LISTED RECORDS:

===============

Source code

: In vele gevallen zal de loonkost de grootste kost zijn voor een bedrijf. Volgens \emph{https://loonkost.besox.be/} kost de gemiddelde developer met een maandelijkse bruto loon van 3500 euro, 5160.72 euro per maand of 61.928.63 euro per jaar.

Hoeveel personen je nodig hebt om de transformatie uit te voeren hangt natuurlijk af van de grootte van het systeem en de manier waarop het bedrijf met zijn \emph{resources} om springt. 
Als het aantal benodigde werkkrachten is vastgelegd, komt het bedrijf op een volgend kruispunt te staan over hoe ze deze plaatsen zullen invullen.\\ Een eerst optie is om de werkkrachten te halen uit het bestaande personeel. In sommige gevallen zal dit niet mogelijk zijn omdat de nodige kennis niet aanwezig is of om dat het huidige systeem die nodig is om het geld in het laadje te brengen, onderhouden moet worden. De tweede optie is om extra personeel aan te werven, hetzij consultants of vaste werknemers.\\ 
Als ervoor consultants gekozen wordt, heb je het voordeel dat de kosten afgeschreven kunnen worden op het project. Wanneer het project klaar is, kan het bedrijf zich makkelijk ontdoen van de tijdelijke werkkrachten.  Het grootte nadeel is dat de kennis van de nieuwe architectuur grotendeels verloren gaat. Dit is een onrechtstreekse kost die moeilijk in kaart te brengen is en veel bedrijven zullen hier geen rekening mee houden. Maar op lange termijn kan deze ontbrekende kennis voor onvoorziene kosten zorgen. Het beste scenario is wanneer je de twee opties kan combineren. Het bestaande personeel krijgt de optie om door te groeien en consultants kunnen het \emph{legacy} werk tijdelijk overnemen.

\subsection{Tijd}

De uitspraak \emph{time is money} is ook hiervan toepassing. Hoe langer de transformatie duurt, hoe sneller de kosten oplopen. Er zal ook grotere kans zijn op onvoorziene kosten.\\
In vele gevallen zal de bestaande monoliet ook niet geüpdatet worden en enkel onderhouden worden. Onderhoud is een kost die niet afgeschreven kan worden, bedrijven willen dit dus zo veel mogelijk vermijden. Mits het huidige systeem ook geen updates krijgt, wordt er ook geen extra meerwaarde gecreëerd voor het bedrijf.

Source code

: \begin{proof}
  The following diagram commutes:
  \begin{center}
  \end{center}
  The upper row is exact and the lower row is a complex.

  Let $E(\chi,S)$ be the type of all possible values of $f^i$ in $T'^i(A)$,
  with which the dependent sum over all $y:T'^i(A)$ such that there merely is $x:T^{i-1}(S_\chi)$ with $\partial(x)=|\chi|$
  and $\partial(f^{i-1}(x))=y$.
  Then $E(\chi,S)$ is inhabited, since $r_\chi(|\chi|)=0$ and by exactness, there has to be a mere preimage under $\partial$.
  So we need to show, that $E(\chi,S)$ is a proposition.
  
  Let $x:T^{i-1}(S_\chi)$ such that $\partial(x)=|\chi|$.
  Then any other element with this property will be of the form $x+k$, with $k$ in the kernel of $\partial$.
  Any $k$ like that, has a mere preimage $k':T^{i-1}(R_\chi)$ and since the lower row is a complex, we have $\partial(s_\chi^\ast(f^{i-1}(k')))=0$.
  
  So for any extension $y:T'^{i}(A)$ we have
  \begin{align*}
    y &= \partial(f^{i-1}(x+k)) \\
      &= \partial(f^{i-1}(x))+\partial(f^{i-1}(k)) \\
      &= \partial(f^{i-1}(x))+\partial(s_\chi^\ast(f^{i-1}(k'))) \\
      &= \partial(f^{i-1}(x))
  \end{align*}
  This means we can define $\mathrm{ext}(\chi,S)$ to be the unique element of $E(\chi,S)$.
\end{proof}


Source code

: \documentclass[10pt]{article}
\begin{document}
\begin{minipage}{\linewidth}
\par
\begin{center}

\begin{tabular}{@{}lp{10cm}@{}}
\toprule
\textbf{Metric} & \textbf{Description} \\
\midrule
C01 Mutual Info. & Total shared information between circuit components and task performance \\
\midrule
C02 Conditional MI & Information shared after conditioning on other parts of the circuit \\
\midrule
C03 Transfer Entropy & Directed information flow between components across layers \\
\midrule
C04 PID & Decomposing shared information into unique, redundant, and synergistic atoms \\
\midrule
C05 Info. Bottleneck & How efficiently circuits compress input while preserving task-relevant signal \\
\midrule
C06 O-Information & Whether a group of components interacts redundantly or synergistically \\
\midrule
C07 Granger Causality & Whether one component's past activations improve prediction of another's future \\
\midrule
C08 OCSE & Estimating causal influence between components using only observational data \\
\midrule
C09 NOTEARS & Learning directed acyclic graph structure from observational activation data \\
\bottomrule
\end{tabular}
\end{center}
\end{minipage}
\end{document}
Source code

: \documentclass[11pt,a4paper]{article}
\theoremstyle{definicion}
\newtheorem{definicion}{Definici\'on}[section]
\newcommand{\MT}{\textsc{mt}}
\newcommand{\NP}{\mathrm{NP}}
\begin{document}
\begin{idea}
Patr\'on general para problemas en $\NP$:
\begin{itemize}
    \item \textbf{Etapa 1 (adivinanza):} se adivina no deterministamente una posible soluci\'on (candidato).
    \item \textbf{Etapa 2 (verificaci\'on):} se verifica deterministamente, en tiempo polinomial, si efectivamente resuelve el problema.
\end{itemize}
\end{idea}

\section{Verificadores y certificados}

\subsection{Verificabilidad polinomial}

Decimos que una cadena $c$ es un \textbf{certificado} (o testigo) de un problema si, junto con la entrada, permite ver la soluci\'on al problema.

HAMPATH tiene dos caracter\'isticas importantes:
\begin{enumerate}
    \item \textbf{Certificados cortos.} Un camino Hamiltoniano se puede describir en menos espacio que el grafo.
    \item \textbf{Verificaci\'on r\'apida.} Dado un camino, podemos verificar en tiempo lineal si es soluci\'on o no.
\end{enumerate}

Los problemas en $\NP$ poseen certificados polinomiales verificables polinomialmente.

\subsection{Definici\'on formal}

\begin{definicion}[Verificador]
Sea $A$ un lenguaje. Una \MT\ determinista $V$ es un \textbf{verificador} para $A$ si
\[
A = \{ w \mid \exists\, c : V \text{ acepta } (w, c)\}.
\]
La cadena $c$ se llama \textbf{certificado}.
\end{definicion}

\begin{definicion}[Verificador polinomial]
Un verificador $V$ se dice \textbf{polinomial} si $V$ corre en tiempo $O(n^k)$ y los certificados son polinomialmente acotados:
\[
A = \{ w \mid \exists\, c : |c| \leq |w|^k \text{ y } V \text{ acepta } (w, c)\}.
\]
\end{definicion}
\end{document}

===============

TASK TO CARRY OUT:
From the first line to the last, please quote the material above exactly.

ANSWER TO THIS EXERCISE:
Source code

: In vele gevallen zal de loonkost de grootste kost zijn voor een bedrijf. Volgens \emph{https://loonkost.besox.be/} kost de gemiddelde developer met een maandelijkse bruto loon van 3500 euro, 5160.72 euro per maand of 61.928.63 euro per jaar.

Hoeveel personen je nodig hebt om de transformatie uit te voeren hangt natuurlijk af van de grootte van het systeem en de manier waarop het bedrijf met zijn \emph{resources} om springt. 
Als het aantal benodigde werkkrachten is vastgelegd, komt het bedrijf op een volgend kruispunt te staan over hoe ze deze plaatsen zullen invullen.\\ Een eerst optie is om de werkkrachten te halen uit het bestaande personeel. In sommige gevallen zal dit niet mogelijk zijn omdat de nodige kennis niet aanwezig is of om dat het huidige systeem die nodig is om het geld in het laadje te brengen, onderhouden moet worden. De tweede optie is om extra personeel aan te werven, hetzij consultants of vaste werknemers.\\ 
Als ervoor consultants gekozen wordt, heb je het voordeel dat de kosten afgeschreven kunnen worden op het project. Wanneer het project klaar is, kan het bedrijf zich makkelijk ontdoen van de tijdelijke werkkrachten.  Het grootte nadeel is dat de kennis van de nieuwe architectuur grotendeels verloren gaat. Dit is een onrechtstreekse kost die moeilijk in kaart te brengen is en veel bedrijven zullen hier geen rekening mee houden. Maar op lange termijn kan deze ontbrekende kennis voor onvoorziene kosten zorgen. Het beste scenario is wanneer je de twee opties kan combineren. Het bestaande personeel krijgt de optie om door te groeien en consultants kunnen het \emph{legacy} werk tijdelijk overnemen.

\subsection{Tijd}

De uitspraak \emph{time is money} is ook hiervan toepassing. Hoe langer de transformatie duurt, hoe sneller de kosten oplopen. Er zal ook grotere kans zijn op onvoorziene kosten.\\
In vele gevallen zal de bestaande monoliet ook niet geüpdatet worden en enkel onderhouden worden. Onderhoud is een kost die niet afgeschreven kan worden, bedrijven willen dit dus zo veel mogelijk vermijden. Mits het huidige systeem ook geen updates krijgt, wordt er ook geen extra meerwaarde gecreëerd voor het bedrijf.

Source code

: \begin{proof}
  The following diagram commutes:
  \begin{center}
  \end{center}
  The upper row is exact and the lower row is a complex.

  Let $E(\chi,S)$ be the type of all possible values of $f^i$ in $T'^i(A)$,
  with which the dependent sum over all $y:T'^i(A)$ such that there merely is $x:T^{i-1}(S_\chi)$ with $\partial(x)=|\chi|$
  and $\partial(f^{i-1}(x))=y$.
  Then $E(\chi,S)$ is inhabited, since $r_\chi(|\chi|)=0$ and by exactness, there has to be a mere preimage under $\partial$.
  So we need to show, that $E(\chi,S)$ is a proposition.
  
  Let $x:T^{i-1}(S_\chi)$ such that $\partial(x)=|\chi|$.
  Then any other element with this property will be of the form $x+k$, with $k$ in the kernel of $\partial$.
  Any $k$ like that, has a mere preimage $k':T^{i-1}(R_\chi)$ and since the lower row is a complex, we have $\partial(s_\chi^\ast(f^{i-1}(k')))=0$.
  
  So for any extension $y:T'^{i}(A)$ we have
  \begin{align*}
    y &= \partial(f^{i-1}(x+k)) \\
      &= \partial(f^{i-1}(x))+\partial(f^{i-1}(k)) \\
      &= \partial(f^{i-1}(x))+\partial(s_\chi^\ast(f^{i-1}(k'))) \\
      &= \partial(f^{i-1}(x))
  \end{align*}
  This means we can define $\mathrm{ext}(\chi,S)$ to be the unique element of $E(\chi,S)$.
\end{proof}


Source code

: \documentclass[10pt]{article}
\begin{document}
\begin{minipage}{\linewidth}
\par
\begin{center}

\begin{tabular}{@{}lp{10cm}@{}}
\toprule
\textbf{Metric} & \textbf{Description} \\
\midrule
C01 Mutual Info. & Total shared information between circuit components and task performance \\
\midrule
C02 Conditional MI & Information shared after conditioning on other parts of the circuit \\
\midrule
C03 Transfer Entropy & Directed information flow between components across layers \\
\midrule
C04 PID & Decomposing shared information into unique, redundant, and synergistic atoms \\
\midrule
C05 Info. Bottleneck & How efficiently circuits compress input while preserving task-relevant signal \\
\midrule
C06 O-Information & Whether a group of components interacts redundantly or synergistically \\
\midrule
C07 Granger Causality & Whether one component's past activations improve prediction of another's future \\
\midrule
C08 OCSE & Estimating causal influence between components using only observational data \\
\midrule
C09 NOTEARS & Learning directed acyclic graph structure from observational activation data \\
\bottomrule
\end{tabular}
\end{center}
\end{minipage}
\end{document}
Source code

: \documentclass[11pt,a4paper]{article}
\theoremstyle{definicion}
\newtheorem{definicion}{Definici\'on}[section]
\newcommand{\MT}{\textsc{mt}}
\newcommand{\NP}{\mathrm{NP}}
\begin{document}
\begin{idea}
Patr\'on general para problemas en $\NP$:
\begin{itemize}
    \item \textbf{Etapa 1 (adivinanza):} se adivina no deterministamente una posible soluci\'on (candidato).
    \item \textbf{Etapa 2 (verificaci\'on):} se verifica deterministamente, en tiempo polinomial, si efectivamente resuelve el problema.
\end{itemize}
\end{idea}

\section{Verificadores y certificados}

\subsection{Verificabilidad polinomial}

Decimos que una cadena $c$ es un \textbf{certificado} (o testigo) de un problema si, junto con la entrada, permite ver la soluci\'on al problema.

HAMPATH tiene dos caracter\'isticas importantes:
\begin{enumerate}
    \item \textbf{Certificados cortos.} Un camino Hamiltoniano se puede describir en menos espacio que el grafo.
    \item \textbf{Verificaci\'on r\'apida.} Dado un camino, podemos verificar en tiempo lineal si es soluci\'on o no.
\end{enumerate}

Los problemas en $\NP$ poseen certificados polinomiales verificables polinomialmente.

\subsection{Definici\'on formal}

\begin{definicion}[Verificador]
Sea $A$ un lenguaje. Una \MT\ determinista $V$ es un \textbf{verificador} para $A$ si
\[
A = \{ w \mid \exists\, c : V \text{ acepta } (w, c)\}.
\]
La cadena $c$ se llama \textbf{certificado}.
\end{definicion}

\begin{definicion}[Verificador polinomial]
Un verificador $V$ se dice \textbf{polinomial} si $V$ corre en tiempo $O(n^k)$ y los certificados son polinomialmente acotados:
\[
A = \{ w \mid \exists\, c : |c| \leq |w|^k \text{ y } V \text{ acepta } (w, c)\}.
\]
\end{definicion}
\end{document}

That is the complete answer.